Pictures paired with source code →
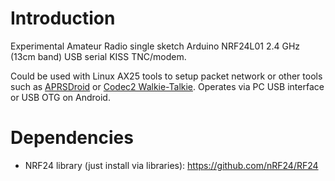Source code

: # Introduction
Experimental Amateur Radio single sketch Arduino NRF24L01 2.4 GHz (13cm band) USB serial KISS TNC/modem. 

Could be used with Linux AX25 tools to setup packet network or other tools such as [APRSDroid](https://aprsdroid.org) or [Codec2 Walkie-Talkie](https://github.com/sh123/codec2_talkie). Operates via PC USB interface or USB OTG on Android.

# Dependencies
- NRF24 library (just install via libraries): https://github.com/nRF24/RF24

Work instructions → Please output all of the entries exactly as they appear, with no pictures.

Response area →
Source code

: # Introduction
Experimental Amateur Radio single sketch Arduino NRF24L01 2.4 GHz (13cm band) USB serial KISS TNC/modem. 

Could be used with Linux AX25 tools to setup packet network or other tools such as [APRSDroid](https://aprsdroid.org) or [Codec2 Walkie-Talkie](https://github.com/sh123/codec2_talkie). Operates via PC USB interface or USB OTG on Android.

# Dependencies
- NRF24 library (just install via libraries): https://github.com/nRF24/RF24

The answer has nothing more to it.